Yeah, the results overall did not surprise me at all, but I stared hard at the lab -- then cackled a lot, because it's just funny.


----------



## CptJack (Jun 3, 2012)




----------



## CptJack (Jun 3, 2012)




----------



## pomapoo_coco (Feb 27, 2021)

So adorable


----------



## MaryLouMaloney (May 17, 2018)

CptJack said:


>


That hound looks like him would have amusing personality.


Sent from my iPad using Tapatalk


----------



## CptJack (Jun 3, 2012)

It's been four months and tbh I'm not doing much over here anymore, but.










she's almost a year old. she's had her first heat and is due to be spayed the fifth. she starts agility stuff later in July. she's done her first competition (Updog) and did pretty danged well. she's reliable off leash, crazy for a ball, and just the past few days discovered the joys of swimming instead of wading. she's 14" tall and 20ish lbs.

Basically, she's a fun little mutt who's turning into a cool little dog.


----------



## Lillith (Feb 16, 2016)

Ha, she's so cute! It sounds like you're having so much fun!


----------



## Canyx (Jul 1, 2011)

Good to see your name pop up! And I had no idea you got another dog months ago! She is stunning and sounds like the perfect fit for you!


----------



## ScPuppy99 (May 28, 2021)

Hello, sorry I’m late to the discussion! Arson is adorable. Can’t believe she has so much lab in her, but I am not surprised about the dachshund!


----------



## CptJack (Jun 3, 2012)

Thanks guys. She's a good time.










And Canyx, absolutely perfect. Kinda what you'd get if Arson and Kylie had a baby


----------



## K9luv (Oct 21, 2020)

She's so cute and honestly I thought herding breed probably because of the Merle. I guess she got a lot of chi over lab. She is very nice and a good size (for managing).


----------



## CptJack (Jun 3, 2012)

K9luv said:


> She's so cute and honestly I thought herding breed probably because of the Merle. I guess she got a lot of chi over lab. She is very nice and a good size (for managing).


She's a pretty even mix between chi/lab/hounds/herder -- both appearance and looks. Her size is perfect. She's 22lbs, 14" and that's ideal for sturdy AND stll pick up and carry aroundable.


----------



## K9luv (Oct 21, 2020)

CptJack said:


> She's a pretty even mix between chi/lab/hounds/herder -- both appearance and looks. Her size is perfect. She's 22lbs, 14" and that's ideal for sturdy AND stll pick up and carry aroundable.
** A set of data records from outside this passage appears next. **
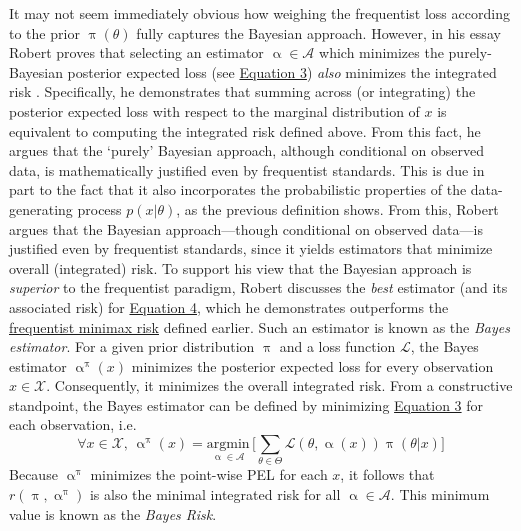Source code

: \documentclass[letterpaper,12pt]{article}
\newcommand{\given}{|}
\begin{document}
It may not seem immediately obvious how weighing the frequentist loss according to the prior $\uppi(\theta)$ fully captures the Bayesian approach. However, in his essay Robert proves that selecting an estimator $\upalpha \in \mathcal{A}$ which minimizes the purely-Bayesian posterior expected loss (see \hyperref[eq:PEL]{Equation 3}) \textit{also} minimizes the integrated risk \cite{robert2007bayesian}. Specifically, he demonstrates that summing across (or integrating) the posterior expected loss with respect to the marginal distribution of $x$ is equivalent to computing the integrated risk defined above. From this fact, he argues that the `purely' Bayesian approach, although conditional on observed data, is mathematically justified even by frequentist standards. This is due in part to the fact that it also incorporates the probabilistic properties of the data-generating process $p(x \given \theta)$, as the previous definition shows. From this, Robert argues that the Bayesian approach—though conditional on observed data—is justified even by frequentist standards, since it yields estimators that minimize overall (integrated) risk. To support his view that the Bayesian approach is \textit{superior} to the frequentist paradigm, Robert discusses the \textit{best} estimator (and its associated risk) for \hyperref[eq:IR]{Equation 4}, which he demonstrates outperforms the \hyperref[eq:minimaxrisk]{frequentist minimax risk} defined earlier. Such an estimator is known as the \textit{Bayes estimator}. For a given prior distribution $\uppi$ and a loss function $\mathcal{L}$, the Bayes estimator $\upalpha^{\uppi}(x)$ minimizes the posterior expected loss for every observation $x \in \mathcal{X}$. Consequently, it minimizes the overall integrated risk. From a constructive standpoint, the Bayes estimator can be defined by minimizing \hyperref[eq:PEL]{Equation 3} for each observation, i.e.
$$
\forall x \in \mathcal{X}, \,\upalpha^{\uppi}(x) = \underset{\upalpha \in \mathcal{A}}{\text{argmin}} \, \bigg[\sum_{\theta \in \Theta} \mathcal{L}(\theta, \upalpha(x)) \uppi(\theta \given x)\bigg]
$$
Because $\upalpha^{\uppi}$ minimizes the point-wise PEL for each $x$, it follows that $r(\uppi, \upalpha^{\uppi})$ is also the minimal integrated risk for all $\upalpha \in \mathcal{A}$. This minimum value is known as the \textit{Bayes Risk}. 
\end{document}
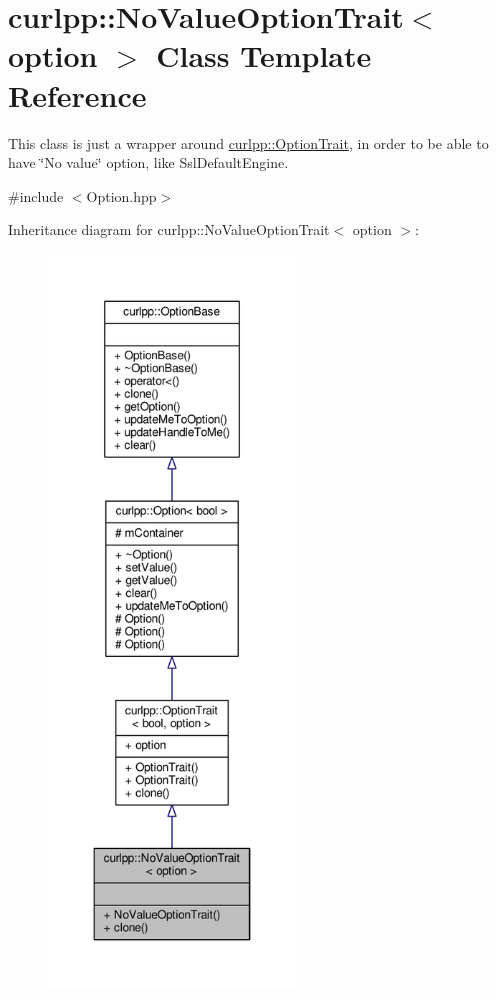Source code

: \hypertarget{classcurlpp_1_1NoValueOptionTrait}{\section{curlpp\-:\-:No\-Value\-Option\-Trait$<$ option $>$ Class Template Reference}
\label{classcurlpp_1_1NoValueOptionTrait}
}


This class is just a wrapper around \hyperlink{classcurlpp_1_1OptionTrait}{curlpp\-::\-Option\-Trait}, in order to be able to have \char`\"{}\-No value\char`\"{} option, like Ssl\-Default\-Engine.  




{\ttfamily \#include $<$Option.\-hpp$>$}



Inheritance diagram for curlpp\-:\-:No\-Value\-Option\-Trait$<$ option $>$\-:
\nopagebreak
\begin{figure}[H]
\begin{center}
\leavevmode
\includegraphics[height=550pt]{classcurlpp_1_1NoValueOptionTrait__inherit__graph}
\end{center}
\end{figure}


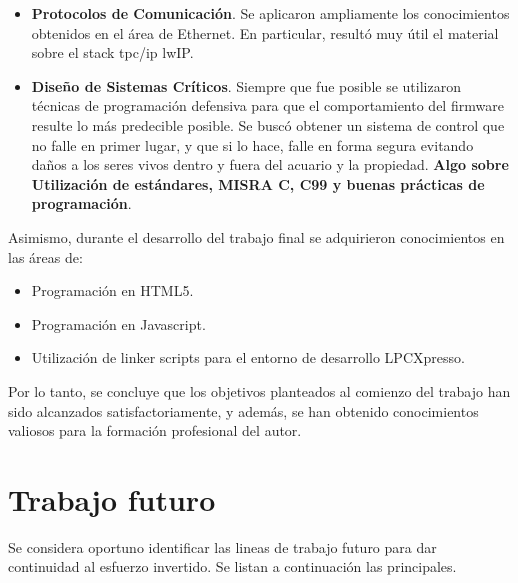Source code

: \begin{itemize}
\item 
\textbf{Protocolos de Comunicación}. Se aplicaron ampliamente los conocimientos obtenidos en el área de Ethernet. En particular, resultó muy útil el material sobre el stack tpc/ip lwIP.

\item
\textbf{Diseño de Sistemas Críticos}. Siempre que fue posible se utilizaron técnicas de programación defensiva para que el comportamiento del firmware resulte lo más predecible posible.  Se buscó obtener un sistema de control que no falle en primer lugar, y que si lo hace, falle en forma segura evitando daños a los seres vivos dentro y fuera del acuario y la propiedad. \textbf{Algo sobre Utilización de estándares, MISRA C, C99 y buenas prácticas de programación}.
\end{itemize}



\medskip

\noindent Asimismo, durante el desarrollo del trabajo final se adquirieron conocimientos en las áreas de:

\begin{itemize}
	\item Programación en HTML5.
	\item Programación en Javascript.  
	\item Utilización de linker scripts para el entorno de desarrollo LPCXpresso.
\end{itemize}


\medskip

Por lo tanto, se concluye que los objetivos planteados al comienzo del trabajo han sido alcanzados satisfactoriamente, y además, se han obtenido conocimientos valiosos para la formación profesional del autor.

\clearpage
\section{Trabajo futuro}

Se considera oportuno identificar las lineas de trabajo futuro para dar continuidad al esfuerzo invertido.  Se listan a continuación las principales.

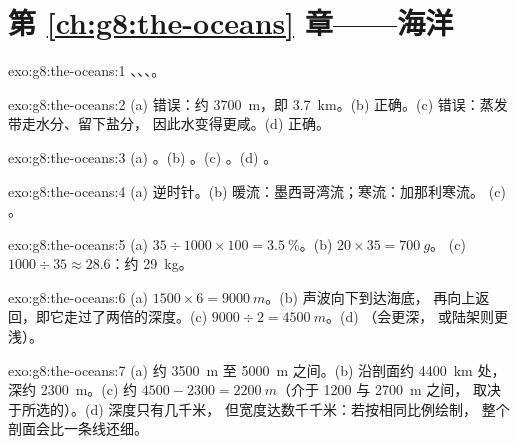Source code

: \section*{第 \ref{ch:g8:the-oceans} 章——海洋}

\begin{solution}{exo:g8:the-oceans:1}
、、、。
\end{solution}

\begin{solution}{exo:g8:the-oceans:2}
(a) 错误：约 \qty{3700}{m}，即 \qty{3.7}{km}。(b) 正确。(c)
错误：蒸发带走水分、留下盐分，
因此水变得更咸。(d) 正确。
\end{solution}

\begin{solution}{exo:g8:the-oceans:3}
(a) 。(b) 。(c) 。(d) 。
\end{solution}

\begin{solution}{exo:g8:the-oceans:4}
(a) 逆时针。(b) 暖流：墨西哥湾流；寒流：加那利寒流。
(c) 。
\end{solution}

\begin{solution}{exo:g8:the-oceans:5}
(a) $35 \div 1000 \times 100 = 3.5~\%$。(b) $20 \times 35 = \qty{700}{g}$。
(c) $1000 \div 35 \approx 28.6$：约 \qty{29}{kg}。
\end{solution}

\begin{solution}{exo:g8:the-oceans:6}
(a) $1500 \times 6 = \qty{9000}{m}$。(b) 声波向下到达海底，
再向上返回，即它走过了两倍的深度。(c) $9000 \div 2 =
\qty{4500}{m}$。(d) （会更深，
或陆架则更浅）。
\end{solution}

\begin{solution}{exo:g8:the-oceans:7}
(a) 约 \qty{3500}{m} 至 \qty{5000}{m} 之间。(b) 沿剖面约 \qty{4400}{km} 处，深约 \qty{2300}{m}。(c) 约
$4500 - 2300 = \qty{2200}{m}$（介于 1200 与 \qty{2700}{m} 之间，
取决于所选的）。(d) 深度只有几千米，
但宽度达数千千米：若按相同比例绘制，
整个剖面会比一条线还细。
\end{solution}

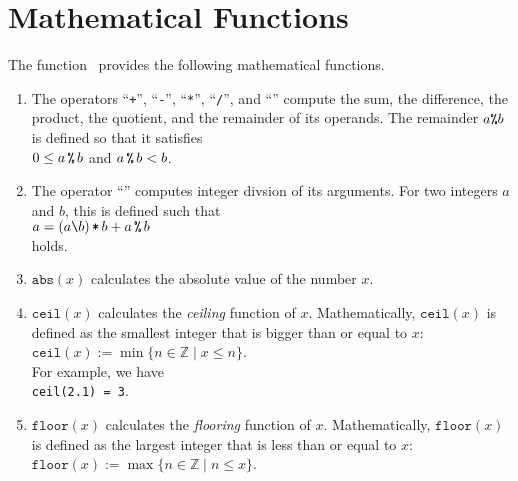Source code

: \section{Mathematical Functions}
The function \setlx\ provides the following mathematical functions.
\begin{enumerate}
\item The operators 
      ``\texttt{+}'',
      ``\texttt{-}'',
      ``\texttt{*}'',
      ``\texttt{/}'', and
      ``\texttt{}'' compute the sum, the difference, the product, the quotient,
      and the remainder of its operands.  The remainder $a \texttt{\symbol{37}} b$ is
      defined so that it satisfies
      \\[0.2cm]
      \hspace*{1.3cm}
      $0 \leq a \,\texttt{\symbol{37}}\, b$ \quad and \quad $a \,\texttt{\symbol{37}}\, b < b$.
\item The operator ``\texttt{}'' computes integer divsion of its arguments.
      For two integers $a$ and $b$, this is defined such that 
      \\[0.2cm]
      \hspace*{1.3cm}
      $a = (a\texttt{\symbol{92}} b) \,\texttt{*}\, b + a \,\texttt{\symbol{37}}\, b$
      \\[0.2cm]
      holds.
\item $\texttt{abs}(x)$ calculates the absolute value of the number $x$.
\item $\texttt{ceil}(x)$ calculates the \emph{ceiling} function of $x$.  Mathematically,
      $\mathtt{ceil}(x)$ is defined as the smallest integer that is bigger than or equal
      to $x$:
      \\[0.2cm]
      \hspace*{1.3cm}
      $\texttt{ceil}(x) := \min \{ n \in \mathbb{Z} \mid x \leq n \}$.
      \\[0.2cm]
      For example, we have
      \\[0.2cm]
      \hspace*{1.3cm}
      \texttt{ceil(2.1) = 3}.
\item $\texttt{floor}(x)$ calculates the \emph{flooring} function of $x$.  Mathematically,
      $\mathtt{floor}(x)$ is defined as the largest integer that is less than or equal
      to $x$:
      \\[0.2cm]
      \hspace*{1.3cm}
      $\texttt{floor}(x) := \max \{ n \in \mathbb{Z} \mid n \leq x \}$.
      \\[0.2cm]

\end{enumerate}
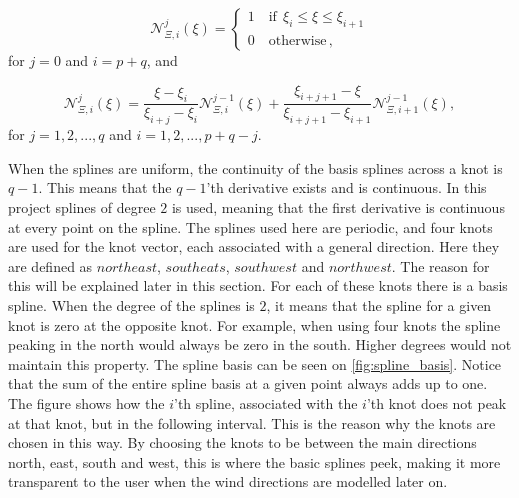 \begin{equation}
    \mathcal{N}_{\Xi,i}^j (\xi) =
    \begin{cases}
    1 \quad \text{if} \ \ \xi_i \leq \xi \leq \xi_{i+1}\\
    0 \quad \text{otherwise}\,,
    \end{cases}
    \end{equation}
    for $j = 0$ and $i = p + q$, and

    \begin{equation}
        \mathcal{N}_{\Xi,i}^j(\xi) = \frac{\xi-\xi_i}{\xi_{i+j}-\xi_i}\mathcal{N}_{\Xi,i}^{j-1}(\xi) + \frac{\xi_{i+j+1}-\xi}{\xi_{i+j+1}-\xi_{i+1}} \mathcal{N}_{\Xi, i + 1}^{j-1}(\xi),
    \end{equation}
    for $j = 1,2,..., q$ and $i = 1,2,..., p + q - j$.

\noindent When the splines are uniform, the continuity of the basis splines across a knot is $q-1$. This means that the $q-1$'th derivative exists and is continuous. In this project splines of degree $2$ is used, meaning that the first derivative is continuous at every point on the spline. The splines used here are periodic, and four knots are used for the knot vector, each associated with a general direction. Here they are defined as $northeast$, $southeats$, $southwest$ and $northwest$. The reason for this will be explained later in this section. For each of these knots there is a basis spline. When the degree of the splines is $2$, it means that the spline for a given knot is zero at the opposite knot. For example, when using four knots the spline peaking in the north would always be zero in the south. Higher degrees would not maintain this property. The spline basis can be seen on \cref{fig:spline_basis}. Notice that the sum of the entire spline basis at a given point always adds up to one. The figure shows how the $i$'th spline, associated with the $i$'th knot does not peak at that knot, but in the following interval. This is the reason why the knots are chosen in this way. By choosing the knots to be between the main directions north, east, south and west, this is where the basic splines peek, making it more transparent to the user when the wind directions are modelled later on.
My pup is 14.5 tall at the shoulder and almost 20lbs so a similar size! I agree, it's the perfect size for me. My pup is pretty much full grown now at 11 months.


----------



## ForTheLoveOfDogs (Jun 3, 2007)

Very cute! Have fun with her. <3


----------



## ScPuppy99 (May 28, 2021)

CptJack said:


> Thanks guys. She's a good time.
> 
> 
> 
> ...


Cuuuuute!!


----------